Some of these will not work in all scenarios. For example, you can't use the %%newVer variable before the Updater has determined the new version.


Minimum Days Between Update Checks
This is a quick way to make the Updater only contact your Update Mirror once every X days. With this, you can start the Updater every time your program is run, having it only check every X days, but still let the user "Check for Updates..." manually.

Note that to force the Updater to check for an update, run it with the -check parameter.

To check every other day, set this to 2.
To check every time the Updater is run, set this to 0.


If you want to let your users choose how often to check for updates, the best option is to program that option into your software, and run the Updater as often as the user requested.


Stats Reporting URL
This is an advanced feature, only supported by the Professional and Corporate editions of Dispatcher.

This allows the Updater to report stats back to your server by POSTing variables to a URL of your choice, when an update is applied on a user's PC.

The variables that are passed to your URL are:
name - The name of your software
gid - The global ID of your software
new - The version name of your software that the user is being updated to
old - The version name of your software that the user is being updated from
custom - Nothing by default, but you can set this to whatever you want
If you wish, you can use the 'custom' variable to add more custom data to the url (for example: you could add a UserGUID to track update patterns). If you wish to add multiple custom params, you will have to concatenate and tokenize them yourself. To set the custom variable that will then always be passed to the StatURL on each update, run the updater with the -setcustomurlparam parameter (-setcustomurlparam VALUE).

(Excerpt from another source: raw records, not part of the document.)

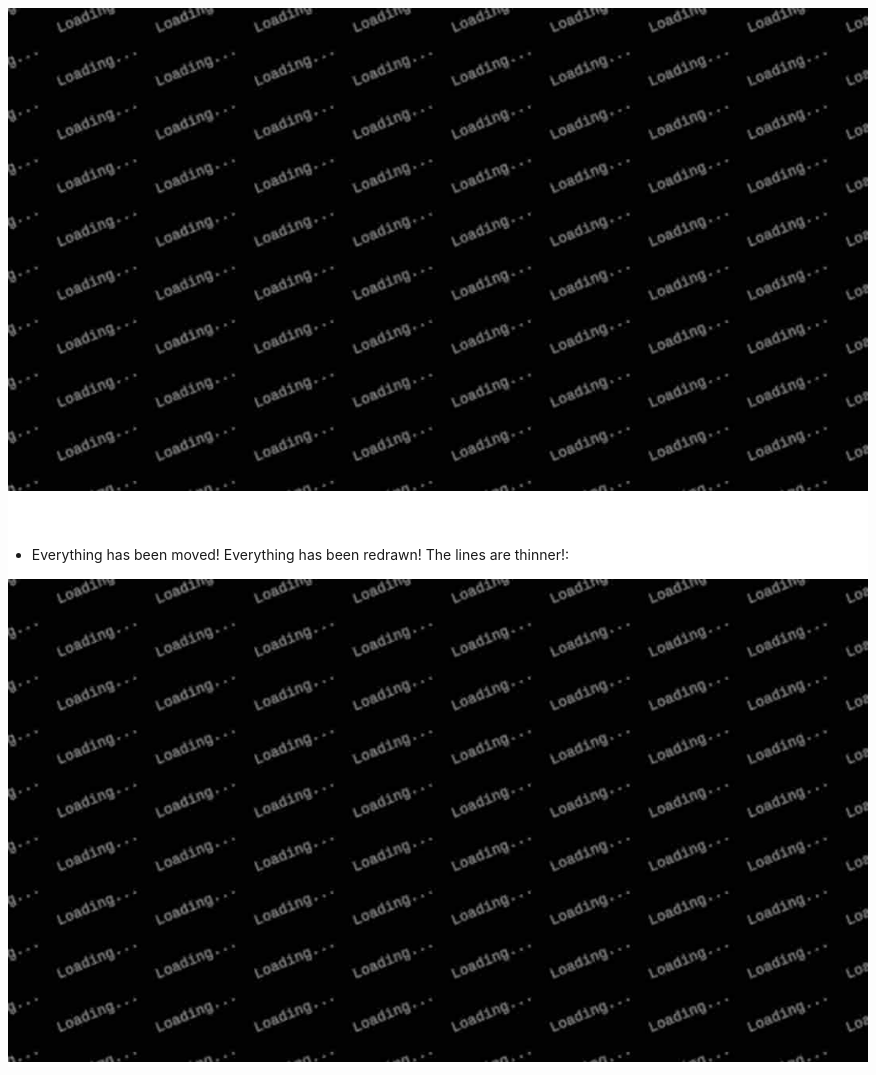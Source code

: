  <img width="100%" height="100%" class="lazyload" src="./../images/loading.jpg"
  data-src="./../images/BT21/bd-22920-1090px.jpg"
  data-srcset="./../images/BT21/bd-22920-512px.jpg 512w,
  ./../images/BT21/bd-22920-768px.jpg 768w,
  ./../images/BT21/bd-22920-1090px.jpg 1090w"
  sizes="(min-width: 1218px) 1090px,
  (min-width: 768px) 87vw,
  89vw" />
</div>

<br>

- Everything has been moved! Everything has been redrawn! The lines are thinner!:

<div id="container1" class="twentytwenty-container">
 <img width="100%" height="100%" class="lazyload" src="./../images/loading.jpg"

If you were to use PHP to read these variables in, an example URL could be: http://example.com/stats.php
Example code:
<?php
$name = $_POST['name'];
$gid = $_POST['gid'];
$new = $_POST['new'];
$old = $_POST['old'];

// Here you would probably want to add these variables to a database or something...
?>
Remember to sanitize your variables when inserting them into SQL databases (you can use: mysql_real_escape_string($_POST['name']) in php), to avoid SQL Injection attacks.